> _TASK OBJECTIVE_: Reproduce, please, only the lines from the first line below to the line containing "##### 4. Struts中的ActionServlet", inclusive.

> _Dataset entries_:
____

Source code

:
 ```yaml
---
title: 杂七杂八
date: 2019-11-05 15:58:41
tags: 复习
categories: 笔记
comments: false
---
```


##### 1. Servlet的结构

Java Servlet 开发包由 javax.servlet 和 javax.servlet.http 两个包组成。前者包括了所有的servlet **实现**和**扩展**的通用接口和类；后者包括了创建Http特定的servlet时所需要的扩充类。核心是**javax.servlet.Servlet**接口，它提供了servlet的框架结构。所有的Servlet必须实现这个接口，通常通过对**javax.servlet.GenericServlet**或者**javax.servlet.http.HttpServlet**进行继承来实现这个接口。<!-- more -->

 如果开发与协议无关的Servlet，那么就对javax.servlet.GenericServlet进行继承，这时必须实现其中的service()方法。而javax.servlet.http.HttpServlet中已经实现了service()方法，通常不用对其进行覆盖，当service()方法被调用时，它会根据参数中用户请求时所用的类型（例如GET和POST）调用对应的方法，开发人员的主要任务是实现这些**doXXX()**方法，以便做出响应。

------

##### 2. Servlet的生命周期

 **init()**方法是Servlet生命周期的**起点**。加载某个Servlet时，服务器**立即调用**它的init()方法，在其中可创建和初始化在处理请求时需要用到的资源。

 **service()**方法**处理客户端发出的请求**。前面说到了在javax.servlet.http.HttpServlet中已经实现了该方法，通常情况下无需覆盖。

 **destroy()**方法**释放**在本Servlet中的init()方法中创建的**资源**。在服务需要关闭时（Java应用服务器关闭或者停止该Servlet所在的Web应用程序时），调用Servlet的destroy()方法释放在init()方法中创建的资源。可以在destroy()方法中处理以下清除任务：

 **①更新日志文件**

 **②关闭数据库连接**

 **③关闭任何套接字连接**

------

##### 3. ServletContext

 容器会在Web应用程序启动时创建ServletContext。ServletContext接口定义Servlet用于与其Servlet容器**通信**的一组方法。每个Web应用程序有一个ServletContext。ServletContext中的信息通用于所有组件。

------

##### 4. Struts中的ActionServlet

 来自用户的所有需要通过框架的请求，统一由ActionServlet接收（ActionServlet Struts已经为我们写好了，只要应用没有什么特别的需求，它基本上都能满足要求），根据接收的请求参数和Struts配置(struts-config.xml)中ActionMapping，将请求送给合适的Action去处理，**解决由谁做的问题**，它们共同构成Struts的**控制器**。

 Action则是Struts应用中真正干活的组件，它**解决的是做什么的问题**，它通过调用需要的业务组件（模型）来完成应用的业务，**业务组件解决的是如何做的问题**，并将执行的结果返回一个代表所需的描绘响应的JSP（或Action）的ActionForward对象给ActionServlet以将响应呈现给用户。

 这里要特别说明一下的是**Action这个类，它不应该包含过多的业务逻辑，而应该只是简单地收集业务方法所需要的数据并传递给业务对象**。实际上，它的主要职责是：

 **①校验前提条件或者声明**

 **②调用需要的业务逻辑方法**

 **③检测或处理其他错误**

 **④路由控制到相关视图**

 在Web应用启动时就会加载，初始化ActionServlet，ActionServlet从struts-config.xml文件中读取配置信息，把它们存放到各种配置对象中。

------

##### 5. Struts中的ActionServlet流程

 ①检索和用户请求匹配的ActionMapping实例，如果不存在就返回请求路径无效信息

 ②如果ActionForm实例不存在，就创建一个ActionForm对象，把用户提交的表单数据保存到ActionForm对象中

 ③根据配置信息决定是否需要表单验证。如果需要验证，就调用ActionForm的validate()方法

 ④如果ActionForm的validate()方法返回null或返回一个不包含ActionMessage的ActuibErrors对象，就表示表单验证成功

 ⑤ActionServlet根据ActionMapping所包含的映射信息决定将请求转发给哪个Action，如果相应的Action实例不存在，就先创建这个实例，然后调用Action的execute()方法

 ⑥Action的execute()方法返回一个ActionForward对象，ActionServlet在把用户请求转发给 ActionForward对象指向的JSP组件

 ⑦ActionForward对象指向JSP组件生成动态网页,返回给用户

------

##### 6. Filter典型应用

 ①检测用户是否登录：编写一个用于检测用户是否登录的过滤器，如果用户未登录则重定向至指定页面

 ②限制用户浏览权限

____

> _ANSWER TO THIS PROBLEM_:
Source code

:
 ```yaml
---
title: 杂七杂八
date: 2019-11-05 15:58:41
tags: 复习
categories: 笔记
comments: false
---
```


##### 1. Servlet的结构

Java Servlet 开发包由 javax.servlet 和 javax.servlet.http 两个包组成。前者包括了所有的servlet **实现**和**扩展**的通用接口和类；后者包括了创建Http特定的servlet时所需要的扩充类。核心是**javax.servlet.Servlet**接口，它提供了servlet的框架结构。所有的Servlet必须实现这个接口，通常通过对**javax.servlet.GenericServlet**或者**javax.servlet.http.HttpServlet**进行继承来实现这个接口。<!-- more -->

 如果开发与协议无关的Servlet，那么就对javax.servlet.GenericServlet进行继承，这时必须实现其中的service()方法。而javax.servlet.http.HttpServlet中已经实现了service()方法，通常不用对其进行覆盖，当service()方法被调用时，它会根据参数中用户请求时所用的类型（例如GET和POST）调用对应的方法，开发人员的主要任务是实现这些**doXXX()**方法，以便做出响应。

------

##### 2. Servlet的生命周期

 **init()**方法是Servlet生命周期的**起点**。加载某个Servlet时，服务器**立即调用**它的init()方法，在其中可创建和初始化在处理请求时需要用到的资源。

 **service()**方法**处理客户端发出的请求**。前面说到了在javax.servlet.http.HttpServlet中已经实现了该方法，通常情况下无需覆盖。

 **destroy()**方法**释放**在本Servlet中的init()方法中创建的**资源**。在服务需要关闭时（Java应用服务器关闭或者停止该Servlet所在的Web应用程序时），调用Servlet的destroy()方法释放在init()方法中创建的资源。可以在destroy()方法中处理以下清除任务：

 **①更新日志文件**

 **②关闭数据库连接**

 **③关闭任何套接字连接**

------

##### 3. ServletContext

 容器会在Web应用程序启动时创建ServletContext。ServletContext接口定义Servlet用于与其Servlet容器**通信**的一组方法。每个Web应用程序有一个ServletContext。ServletContext中的信息通用于所有组件。

------

##### 4. Struts中的ActionServlet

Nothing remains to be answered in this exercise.